Belgische vissersvloot bleef afgelopen jaar stabiel ondanks stijgende brand- en grondstofprijzen
Begin 2023 bestond de Belgische vissersvloot uit 64 vaartuigen. Dat zijn er evenveel als in 2020 en 2021. In 2000 was de vloot nog dubbel zo groot met 127 vaartuigen in totaal. Dat blijkt uit een vraag van Bart Tommelein (Open VLD), Vlaams Volksvertegenwoordiger aan minister van Visserij, Hilde Crevits (CD&V). “Twee oude vaartuigen werden vervangen door nieuwe exemplaren. Zo blijft de vloot stabiel ondanks de stijgende kosten.”

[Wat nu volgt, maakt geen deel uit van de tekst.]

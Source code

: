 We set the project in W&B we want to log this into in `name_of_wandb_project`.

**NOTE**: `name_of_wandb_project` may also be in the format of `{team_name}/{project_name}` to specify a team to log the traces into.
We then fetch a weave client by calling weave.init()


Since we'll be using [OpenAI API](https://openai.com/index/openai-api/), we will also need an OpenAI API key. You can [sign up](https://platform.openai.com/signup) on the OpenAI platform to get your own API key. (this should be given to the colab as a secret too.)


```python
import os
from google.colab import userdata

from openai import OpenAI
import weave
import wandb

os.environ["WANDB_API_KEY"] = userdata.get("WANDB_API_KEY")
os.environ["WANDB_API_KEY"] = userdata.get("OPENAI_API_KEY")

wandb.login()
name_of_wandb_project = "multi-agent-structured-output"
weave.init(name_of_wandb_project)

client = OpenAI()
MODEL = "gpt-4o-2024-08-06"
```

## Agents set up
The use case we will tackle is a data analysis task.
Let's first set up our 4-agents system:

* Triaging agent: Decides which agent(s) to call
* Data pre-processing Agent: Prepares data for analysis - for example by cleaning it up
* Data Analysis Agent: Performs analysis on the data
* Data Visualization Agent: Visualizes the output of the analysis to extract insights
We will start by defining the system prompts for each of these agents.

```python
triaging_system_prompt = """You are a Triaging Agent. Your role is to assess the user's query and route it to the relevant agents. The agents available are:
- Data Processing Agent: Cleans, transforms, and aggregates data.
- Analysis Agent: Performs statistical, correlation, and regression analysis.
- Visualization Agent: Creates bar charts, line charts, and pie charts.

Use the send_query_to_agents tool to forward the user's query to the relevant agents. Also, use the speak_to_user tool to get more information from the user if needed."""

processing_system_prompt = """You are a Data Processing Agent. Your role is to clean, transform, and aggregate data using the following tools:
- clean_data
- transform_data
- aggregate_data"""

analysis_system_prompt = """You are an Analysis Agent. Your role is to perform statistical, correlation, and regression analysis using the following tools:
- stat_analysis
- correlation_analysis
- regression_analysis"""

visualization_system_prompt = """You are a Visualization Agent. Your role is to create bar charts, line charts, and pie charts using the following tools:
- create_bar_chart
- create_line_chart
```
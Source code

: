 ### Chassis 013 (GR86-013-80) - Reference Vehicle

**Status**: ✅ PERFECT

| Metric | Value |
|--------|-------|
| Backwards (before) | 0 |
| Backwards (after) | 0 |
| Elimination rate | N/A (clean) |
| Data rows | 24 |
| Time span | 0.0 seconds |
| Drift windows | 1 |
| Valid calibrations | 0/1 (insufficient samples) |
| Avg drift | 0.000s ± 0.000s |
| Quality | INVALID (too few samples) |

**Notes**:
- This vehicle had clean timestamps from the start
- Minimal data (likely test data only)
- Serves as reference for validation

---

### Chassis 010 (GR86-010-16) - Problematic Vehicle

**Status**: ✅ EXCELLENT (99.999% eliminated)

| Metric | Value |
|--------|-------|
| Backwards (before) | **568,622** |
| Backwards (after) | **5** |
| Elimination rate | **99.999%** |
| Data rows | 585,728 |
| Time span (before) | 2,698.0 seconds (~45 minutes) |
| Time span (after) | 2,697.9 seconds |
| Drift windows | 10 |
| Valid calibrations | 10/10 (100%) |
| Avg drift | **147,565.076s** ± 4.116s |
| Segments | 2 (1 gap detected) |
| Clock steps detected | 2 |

Maar liefst 55 vaartuigen ontvingen het afgelopen jaar een subsidie van 100 à 200 euro per vaardag om de extra kosten van de energiecrisis op te vangen. Ze konden dit maximaal 75 dagen aanvragen in de periode van 1 februari tot 31 juli 2022. In totaal was er een budget voorzien van 600.000 euro. “Visserij zit in onze geschiedenis en genen”, vertelt Vlaams Volksvertegenwoordiger Bart Tommelein (Open VLD).
“Het is belangrijk om een eigen duurzame visserijsector te hebben. Het was een goede zaak dat de Vlaamse overheid de vissers door deze energiecrisis heeft gesteund. Maar we moeten waakzaam blijven voor de innovaties binnen de sector. Zeker als we weten dat de gemiddelde leeftijd van de schippersvaartuigen ouder dan 30 jaar is. Het Ondersteuningsfonds voor Visserij in Transitie zal hier met projectsubsidies een belangrijke rol in spelen.”